I am investigating more about the data and I am skepical about the credibility for some of the figures, for example:
Brondesbury - Brighton: 18 (I am really surprised that, if this is true, there are so few people living in North London who fancy a seaside trip - I have done this a number of times on a West Hampstead - Brighton ticket when the Thameslink core is closed)
Cricklewood - Caledonian Road & Barnsbury: 25
Cricklewood - Heathrow T5: 4 / Heathrow T2&3: 7 (I know this is pre-Elizabeth line, but wasn't the fastest way back then to take the Thameslink to St Pancras then Express from Paddington)
Cricklewood - Southampton Central: 7
Cricklewood - Hackney Downs: 11 (Did really everyone used Hackney Central even on the days North London Line was closed)
Cricklewood - Stratford International: 12 (I also did this a number of times, this was pre-Elizabeth line and the simple change at St Pancras trumps all other methods by speed)
Farringdon - Folkestone West / Sandwich / Ramsgate: 2 (are you really serious that no one commutes between these Kent towns and Farringdon transferring at St Pancras?!)
London Bridge - London Road (Guildford): 7 (does really no one live near that suburban station commute to the City by changing at Waterloo?)

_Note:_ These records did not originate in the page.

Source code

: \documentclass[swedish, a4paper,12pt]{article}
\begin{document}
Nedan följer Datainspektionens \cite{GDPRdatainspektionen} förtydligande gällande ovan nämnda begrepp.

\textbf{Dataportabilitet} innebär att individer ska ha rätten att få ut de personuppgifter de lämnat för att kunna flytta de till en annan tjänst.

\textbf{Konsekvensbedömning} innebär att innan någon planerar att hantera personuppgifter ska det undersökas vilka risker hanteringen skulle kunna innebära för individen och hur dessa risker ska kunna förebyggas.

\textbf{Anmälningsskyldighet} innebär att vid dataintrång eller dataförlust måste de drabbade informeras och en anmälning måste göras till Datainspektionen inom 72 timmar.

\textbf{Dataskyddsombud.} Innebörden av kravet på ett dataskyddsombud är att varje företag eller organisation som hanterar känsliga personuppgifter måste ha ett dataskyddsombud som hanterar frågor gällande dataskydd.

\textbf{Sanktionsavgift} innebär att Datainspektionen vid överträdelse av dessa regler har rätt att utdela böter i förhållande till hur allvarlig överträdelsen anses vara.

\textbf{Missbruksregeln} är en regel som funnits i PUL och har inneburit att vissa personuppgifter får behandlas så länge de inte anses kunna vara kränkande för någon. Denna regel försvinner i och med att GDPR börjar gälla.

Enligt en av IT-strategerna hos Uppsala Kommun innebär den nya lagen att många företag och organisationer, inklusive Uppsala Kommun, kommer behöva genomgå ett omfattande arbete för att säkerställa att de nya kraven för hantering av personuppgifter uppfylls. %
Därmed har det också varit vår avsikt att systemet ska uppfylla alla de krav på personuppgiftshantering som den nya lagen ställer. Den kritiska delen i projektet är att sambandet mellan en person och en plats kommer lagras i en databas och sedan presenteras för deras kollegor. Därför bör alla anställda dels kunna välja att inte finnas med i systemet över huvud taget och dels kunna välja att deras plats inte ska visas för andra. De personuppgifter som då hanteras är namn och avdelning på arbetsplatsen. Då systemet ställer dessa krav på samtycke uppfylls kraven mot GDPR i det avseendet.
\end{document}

Gospel Oak - Southampton Central: 15
Gospel Oak - Haywards Heath: 18
Gospel Oak - Reading: 19
West Hampstead - Milton Keynes: 10
You are putting too much faith in the ODM actually being people origins and destinations, they are the origin and destination of each ticket leg with some imposed system logic and some dodgy allocations.
"London Bridge - London Road (Guildford)" Waterloo - London Road (Guildford) and walk/tube from Waterloo is more likely for the average users given Waterloo East - Waterloo interchange time and walking time to London Bridge station.
The allocations will undercount Farringdon from the "London XXX" station pools, one would hope to see big improvements in this years data as it obviously hasn't been refreshed for Thameslink Programme completing. DfT and Steer need to do some serious analysis here on the "London XXX" tickets pools.
The questionable imposed logic screwed up the Crossrail journeys as it was still breaking every Crossrail journey at Paddington in the passenger numbers releases and inflating Crossrail journey numbers despite
Greater use of split ticketing is going to really break the matrix.
Given how heavily TfL-branded the overground is, I suspect it wouldn’t occur to many passengers to buy a through ticket; passengers using Oyster for the overground leg then an NR ticket to Brighton would register as separate journeys.
Agreed
I suspect similar logic applies to a lot of these, though I’m not familiar enough with London railway geography to be sure off hand.
It does.
There are lots of issues related to the O-D matrix due to the way ticket sales are or are not captured. The allocation of tickets sold to London Terminals between each of the actual stations is to some extent based on modelling not on what actually happens. The use of zonal tickets and even worse free concessionary passes in London and some other PTE areas again means lots of assumptions on the number of trips between individual stations. Some of the examples you give above may also relate to people using contactless tickets to get to a main line station and then buying a ticket from there to say Brigton and Heathrow.
Given that this data was previously treated as a state secret I'm just grateful it has now been published warts and all.
Some of the modelling is decades old and there may still be plenty of BR era assumption for train that haven't existed for decades.
For example in mentioned the King's Cross – Sheffield (188,481) example from the previous page to a seasoned industry expert who has been involved designing what became Oyster and also with Project Oval and who was one of the people who forced the last big set of ORR data improvements in ~2011 (improvements but lots of warts remaining), their comment was
"oh **** the Sheffield Pullmans* via Retford are still assumed to run" * including the
Master Cutler which hadn't run on that route since 1968. Alternatively KingCross St Pancras station tube might be causing some data issues with St Pancras data flows.
It appears there are lots of assumptions from the previous big data improvement exercise in 2002-03 still in the system and plenty from before that too.
There should be a lot fewer warts in this years release. Significant staff turnover in ORR's stats department appears to have brought through new people willing to sort issues be willing
I imagine the vast majority of these sorts of examples are explained by people using Oyster or contactless PAYG (or holding Travelcards) for the 'local' journey within London and then buying onward tickets from London Terminals.
Agreed, but things will start to change with Crossrail in this coming release and Oval in 2 years' times release. It also takes a while for people to adjust ticket buying habits.
As has also been mentioned on numerous previous occasions, your travel habits are very different to those of the average person; just because these are the sorts of journeys you do regularly, that's not necessarily going to result in significant numbers of journeys in the statistics.